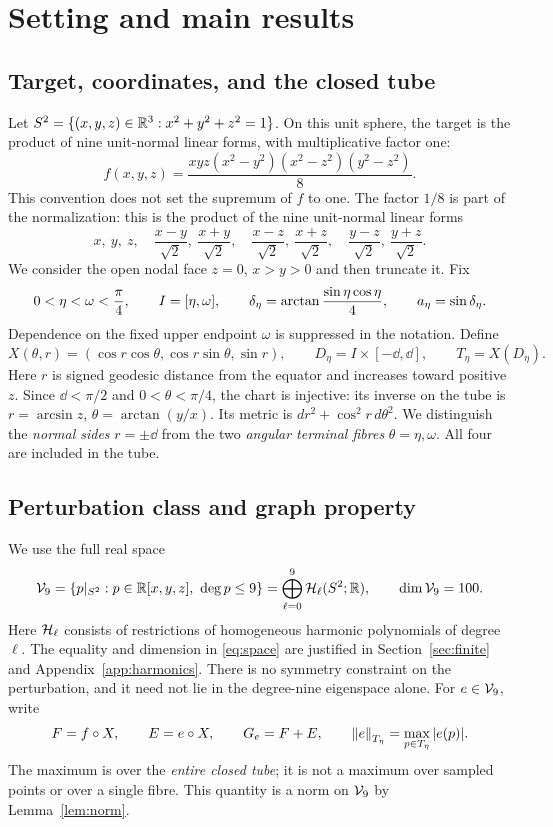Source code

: \documentclass[11pt,a4paper]{article}
\begin{document}
\section{Setting and main results}\label{sec:problem}

\subsection{Target, coordinates, and the closed tube}
Let $S^2=\{(x,y,z)\in\mathbb R^3:x^2+y^2+z^2=1\}$. On this unit sphere,
the target is the product of nine unit-normal linear forms,
with multiplicative factor one:
\begin{equation}\label{eq:target}
 f(x,y,z)=\frac{xyz(x^2-y^2)(x^2-z^2)(y^2-z^2)}{8}.
\end{equation}
This convention does not set the supremum of $f$ to one.
The factor $1/8$ is part of the normalization: this is the product
of the nine unit-normal linear forms
\[
 x,\ y,\ z,\quad
 \frac{x-y}{\sqrt2},\ \frac{x+y}{\sqrt2},\quad
 \frac{x-z}{\sqrt2},\ \frac{x+z}{\sqrt2},\quad
 \frac{y-z}{\sqrt2},\ \frac{y+z}{\sqrt2}.
\]
We consider the open nodal face $z=0$, $x>y>0$ and then truncate it.
Fix
\begin{equation}\label{eq:domain}
 0<\eta<\omega<\frac{\pi}{4},\qquad
 I=[\eta,\omega],\qquad
 \delta_\eta=\arctan\frac{\sin\eta\cos\eta}{4},\qquad
 a_\eta=\sin\delta_\eta.
\end{equation}
Dependence on the fixed upper endpoint $\omega$ is suppressed in the
notation. Define
\begin{equation}\label{eq:chart}
 X(\theta,r)=(\cos r\cos\theta,\cos r\sin\theta,\sin r),\qquad
 D_\eta=I\times[-\dd,\dd],\qquad T_\eta=X(D_\eta).
\end{equation}
Here $r$ is signed geodesic distance from the equator and increases toward
positive $z$. Since $\dd<\pi/2$ and $0<\theta<\pi/4$, the chart is
injective: its inverse on the tube is
$r=\arcsin z$, $\theta=\arctan(y/x)$. Its metric is
$dr^2+\cos^2r\,d\theta^2$. We distinguish the \emph{normal sides}
$r=\pm\dd$ from the two \emph{angular terminal fibres}
$\theta=\eta,\omega$. All four are included in the tube.

\subsection{Perturbation class and graph property}
We use the full real space
\begin{equation}\label{eq:space}
 \mathcal V_9=\{p|_{S^2}:p\in\mathbb R[x,y,z],\ \deg p\le9\}
     =\bigoplus_{\ell=0}^{9}\mathcal H_\ell(S^2;\mathbb R),
 \qquad \dim\mathcal V_9=100.
\end{equation}
Here $\mathcal H_\ell$ consists of restrictions of homogeneous harmonic
polynomials of degree $\ell$. The equality and dimension in
\eqref{eq:space} are justified in Section~\ref{sec:finite} and
Appendix~\ref{app:harmonics}. There is no symmetry constraint on the
perturbation, and it need not lie in the degree-nine eigenspace alone.
For $e\in\mathcal V_9$, write
\[
 F=f\circ X,\qquad E=e\circ X,\qquad G_e=F+E,\qquad
 \left\lVert e\right\rVert_{T_\eta}=\max_{p\in T_\eta}|e(p)|.
\]
The maximum is over the \emph{entire closed tube}; it is not a maximum
over sampled points or over a single fibre. This quantity is a norm on
$\mathcal V_9$ by Lemma~\ref{lem:norm}.
\end{document}
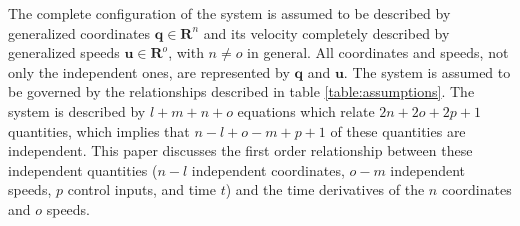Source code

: \documentclass{svjour3}                     %
\begin{document}
The complete configuration of the system is assumed to be described by
generalized coordinates $\bm{q}\in\bm{R}^n$ and its velocity completely
described by generalized speeds $\bm{u}\in\bm{R}^o$, with $n \ne o$ in general.
All coordinates and speeds, not only the independent ones, are represented by
$\bm{q}$ and $\bm{u}$.  The system is assumed to be governed by the
relationships described in table \ref{table:assumptions}.  The system is
described by $l + m + n + o$ equations which relate $2n + 2o + 2p + 1$
quantities, which implies that $n - l + o - m + p + 1$ of these quantities are
independent.  This paper discusses the first order relationship between these
independent quantities ($n-l$ independent coordinates, $o-m$ independent
speeds, $p$ control inputs, and time $t$) and the time derivatives of the $n$
coordinates and $o$ speeds.
\end{document}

===

**Your goal**
Using the listing above, copy exactly the line that contains "We consider the", the line that contains "notation. Define", and each line that falls between them.

**Answer to this problem**
We consider the open nodal face $z=0$, $x>y>0$ and then truncate it.
Fix
\begin{equation}\label{eq:domain}
 0<\eta<\omega<\frac{\pi}{4},\qquad
 I=[\eta,\omega],\qquad
 \delta_\eta=\arctan\frac{\sin\eta\cos\eta}{4},\qquad
 a_\eta=\sin\delta_\eta.
\end{equation}
Dependence on the fixed upper endpoint $\omega$ is suppressed in the
notation. Define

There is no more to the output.